PROMPT:
Output the material exactly, keeping every line intact.

LISTED ENTRIES:
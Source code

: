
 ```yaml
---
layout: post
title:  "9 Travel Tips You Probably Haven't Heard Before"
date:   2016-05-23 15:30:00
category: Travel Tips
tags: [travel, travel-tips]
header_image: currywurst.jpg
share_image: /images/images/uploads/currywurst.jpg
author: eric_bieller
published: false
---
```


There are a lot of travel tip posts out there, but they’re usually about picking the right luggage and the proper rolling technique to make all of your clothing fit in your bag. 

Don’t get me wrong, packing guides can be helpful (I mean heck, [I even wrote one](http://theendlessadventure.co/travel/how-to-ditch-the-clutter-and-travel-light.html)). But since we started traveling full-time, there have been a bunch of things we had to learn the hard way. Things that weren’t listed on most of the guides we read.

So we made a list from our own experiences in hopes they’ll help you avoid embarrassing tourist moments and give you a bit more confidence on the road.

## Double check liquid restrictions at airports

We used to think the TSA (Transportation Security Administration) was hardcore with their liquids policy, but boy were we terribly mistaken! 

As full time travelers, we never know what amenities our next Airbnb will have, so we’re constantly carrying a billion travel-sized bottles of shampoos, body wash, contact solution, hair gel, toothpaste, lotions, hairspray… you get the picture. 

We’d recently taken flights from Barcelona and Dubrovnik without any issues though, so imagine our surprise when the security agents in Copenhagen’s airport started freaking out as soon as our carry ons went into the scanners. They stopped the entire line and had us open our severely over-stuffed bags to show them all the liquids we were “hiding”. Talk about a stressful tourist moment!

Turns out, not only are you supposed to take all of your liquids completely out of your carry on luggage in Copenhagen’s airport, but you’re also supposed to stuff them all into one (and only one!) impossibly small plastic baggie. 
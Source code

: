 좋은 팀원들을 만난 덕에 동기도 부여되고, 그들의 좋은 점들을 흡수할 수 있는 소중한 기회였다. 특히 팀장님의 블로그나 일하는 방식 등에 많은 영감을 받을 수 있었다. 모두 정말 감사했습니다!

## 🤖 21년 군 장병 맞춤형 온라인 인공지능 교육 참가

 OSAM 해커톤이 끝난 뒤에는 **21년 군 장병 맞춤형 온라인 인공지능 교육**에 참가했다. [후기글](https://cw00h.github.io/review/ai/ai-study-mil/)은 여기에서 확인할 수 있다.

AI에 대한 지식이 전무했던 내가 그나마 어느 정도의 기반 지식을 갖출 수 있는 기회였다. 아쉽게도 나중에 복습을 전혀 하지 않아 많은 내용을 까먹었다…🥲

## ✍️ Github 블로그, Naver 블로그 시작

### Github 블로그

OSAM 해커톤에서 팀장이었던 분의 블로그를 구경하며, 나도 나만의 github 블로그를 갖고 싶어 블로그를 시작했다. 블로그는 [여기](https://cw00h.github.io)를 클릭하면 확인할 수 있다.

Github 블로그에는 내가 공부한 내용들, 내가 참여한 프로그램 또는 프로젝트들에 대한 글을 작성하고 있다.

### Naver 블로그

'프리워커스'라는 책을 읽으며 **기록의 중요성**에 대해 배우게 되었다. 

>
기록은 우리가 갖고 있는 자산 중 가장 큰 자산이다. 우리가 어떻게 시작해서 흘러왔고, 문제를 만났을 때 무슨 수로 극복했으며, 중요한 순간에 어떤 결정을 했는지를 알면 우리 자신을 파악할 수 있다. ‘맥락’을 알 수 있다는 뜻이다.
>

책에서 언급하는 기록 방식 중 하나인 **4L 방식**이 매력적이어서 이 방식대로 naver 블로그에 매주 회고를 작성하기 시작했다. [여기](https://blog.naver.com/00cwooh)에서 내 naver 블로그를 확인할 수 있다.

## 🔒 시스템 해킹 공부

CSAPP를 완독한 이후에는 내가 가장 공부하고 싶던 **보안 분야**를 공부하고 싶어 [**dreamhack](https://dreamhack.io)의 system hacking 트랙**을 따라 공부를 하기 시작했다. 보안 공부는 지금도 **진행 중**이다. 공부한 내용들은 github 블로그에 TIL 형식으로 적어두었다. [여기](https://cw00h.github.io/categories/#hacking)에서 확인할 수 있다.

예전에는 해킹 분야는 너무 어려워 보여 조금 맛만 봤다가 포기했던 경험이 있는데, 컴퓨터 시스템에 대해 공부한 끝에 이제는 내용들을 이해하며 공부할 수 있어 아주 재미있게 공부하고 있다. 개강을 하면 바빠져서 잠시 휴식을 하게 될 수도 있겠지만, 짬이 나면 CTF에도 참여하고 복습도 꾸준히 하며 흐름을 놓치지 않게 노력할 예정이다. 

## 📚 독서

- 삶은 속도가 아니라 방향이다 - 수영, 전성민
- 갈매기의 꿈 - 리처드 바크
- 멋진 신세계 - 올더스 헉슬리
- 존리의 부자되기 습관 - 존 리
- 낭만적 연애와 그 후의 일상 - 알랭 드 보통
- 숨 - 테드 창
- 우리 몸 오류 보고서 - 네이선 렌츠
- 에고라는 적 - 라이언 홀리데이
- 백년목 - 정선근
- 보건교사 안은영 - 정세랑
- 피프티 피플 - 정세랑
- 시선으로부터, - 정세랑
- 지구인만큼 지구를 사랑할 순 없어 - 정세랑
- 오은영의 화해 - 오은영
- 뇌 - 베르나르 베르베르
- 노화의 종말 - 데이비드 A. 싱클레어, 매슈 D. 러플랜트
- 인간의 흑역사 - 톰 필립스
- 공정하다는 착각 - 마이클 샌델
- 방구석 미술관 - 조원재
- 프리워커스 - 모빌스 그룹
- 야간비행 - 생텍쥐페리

SOLUTION TO THIS TASK:
Source code

:
 ```yaml
---
layout: post
title:  "9 Travel Tips You Probably Haven't Heard Before"
date:   2016-05-23 15:30:00
category: Travel Tips
tags: [travel, travel-tips]
header_image: currywurst.jpg
share_image: /images/images/uploads/currywurst.jpg
author: eric_bieller
published: false
---
```


There are a lot of travel tip posts out there, but they’re usually about picking the right luggage and the proper rolling technique to make all of your clothing fit in your bag. 

Don’t get me wrong, packing guides can be helpful (I mean heck, [I even wrote one](http://theendlessadventure.co/travel/how-to-ditch-the-clutter-and-travel-light.html)). But since we started traveling full-time, there have been a bunch of things we had to learn the hard way. Things that weren’t listed on most of the guides we read.

So we made a list from our own experiences in hopes they’ll help you avoid embarrassing tourist moments and give you a bit more confidence on the road.

## Double check liquid restrictions at airports

We used to think the TSA (Transportation Security Administration) was hardcore with their liquids policy, but boy were we terribly mistaken! 

As full time travelers, we never know what amenities our next Airbnb will have, so we’re constantly carrying a billion travel-sized bottles of shampoos, body wash, contact solution, hair gel, toothpaste, lotions, hairspray… you get the picture. 

We’d recently taken flights from Barcelona and Dubrovnik without any issues though, so imagine our surprise when the security agents in Copenhagen’s airport started freaking out as soon as our carry ons went into the scanners. They stopped the entire line and had us open our severely over-stuffed bags to show them all the liquids we were “hiding”. Talk about a stressful tourist moment!

Turns out, not only are you supposed to take all of your liquids completely out of your carry on luggage in Copenhagen’s airport, but you’re also supposed to stuff them all into one (and only one!) impossibly small plastic baggie. 
Source code

: 좋은 팀원들을 만난 덕에 동기도 부여되고, 그들의 좋은 점들을 흡수할 수 있는 소중한 기회였다. 특히 팀장님의 블로그나 일하는 방식 등에 많은 영감을 받을 수 있었다. 모두 정말 감사했습니다!

## 🤖 21년 군 장병 맞춤형 온라인 인공지능 교육 참가

 OSAM 해커톤이 끝난 뒤에는 **21년 군 장병 맞춤형 온라인 인공지능 교육**에 참가했다. [후기글](https://cw00h.github.io/review/ai/ai-study-mil/)은 여기에서 확인할 수 있다.

AI에 대한 지식이 전무했던 내가 그나마 어느 정도의 기반 지식을 갖출 수 있는 기회였다. 아쉽게도 나중에 복습을 전혀 하지 않아 많은 내용을 까먹었다…🥲

## ✍️ Github 블로그, Naver 블로그 시작

### Github 블로그

OSAM 해커톤에서 팀장이었던 분의 블로그를 구경하며, 나도 나만의 github 블로그를 갖고 싶어 블로그를 시작했다. 블로그는 [여기](https://cw00h.github.io)를 클릭하면 확인할 수 있다.

Github 블로그에는 내가 공부한 내용들, 내가 참여한 프로그램 또는 프로젝트들에 대한 글을 작성하고 있다.

### Naver 블로그

'프리워커스'라는 책을 읽으며 **기록의 중요성**에 대해 배우게 되었다. 

>
기록은 우리가 갖고 있는 자산 중 가장 큰 자산이다. 우리가 어떻게 시작해서 흘러왔고, 문제를 만났을 때 무슨 수로 극복했으며, 중요한 순간에 어떤 결정을 했는지를 알면 우리 자신을 파악할 수 있다. ‘맥락’을 알 수 있다는 뜻이다.
>

책에서 언급하는 기록 방식 중 하나인 **4L 방식**이 매력적이어서 이 방식대로 naver 블로그에 매주 회고를 작성하기 시작했다. [여기](https://blog.naver.com/00cwooh)에서 내 naver 블로그를 확인할 수 있다.

## 🔒 시스템 해킹 공부

CSAPP를 완독한 이후에는 내가 가장 공부하고 싶던 **보안 분야**를 공부하고 싶어 [**dreamhack](https://dreamhack.io)의 system hacking 트랙**을 따라 공부를 하기 시작했다. 보안 공부는 지금도 **진행 중**이다. 공부한 내용들은 github 블로그에 TIL 형식으로 적어두었다. [여기](https://cw00h.github.io/categories/#hacking)에서 확인할 수 있다.

예전에는 해킹 분야는 너무 어려워 보여 조금 맛만 봤다가 포기했던 경험이 있는데, 컴퓨터 시스템에 대해 공부한 끝에 이제는 내용들을 이해하며 공부할 수 있어 아주 재미있게 공부하고 있다. 개강을 하면 바빠져서 잠시 휴식을 하게 될 수도 있겠지만, 짬이 나면 CTF에도 참여하고 복습도 꾸준히 하며 흐름을 놓치지 않게 노력할 예정이다. 

## 📚 독서

- 삶은 속도가 아니라 방향이다 - 수영, 전성민
- 갈매기의 꿈 - 리처드 바크
- 멋진 신세계 - 올더스 헉슬리
- 존리의 부자되기 습관 - 존 리
- 낭만적 연애와 그 후의 일상 - 알랭 드 보통
- 숨 - 테드 창
- 우리 몸 오류 보고서 - 네이선 렌츠
- 에고라는 적 - 라이언 홀리데이
- 백년목 - 정선근
- 보건교사 안은영 - 정세랑
- 피프티 피플 - 정세랑
- 시선으로부터, - 정세랑
- 지구인만큼 지구를 사랑할 순 없어 - 정세랑
- 오은영의 화해 - 오은영
- 뇌 - 베르나르 베르베르
- 노화의 종말 - 데이비드 A. 싱클레어, 매슈 D. 러플랜트
- 인간의 흑역사 - 톰 필립스
- 공정하다는 착각 - 마이클 샌델
- 방구석 미술관 - 조원재
- 프리워커스 - 모빌스 그룹
- 야간비행 - 생텍쥐페리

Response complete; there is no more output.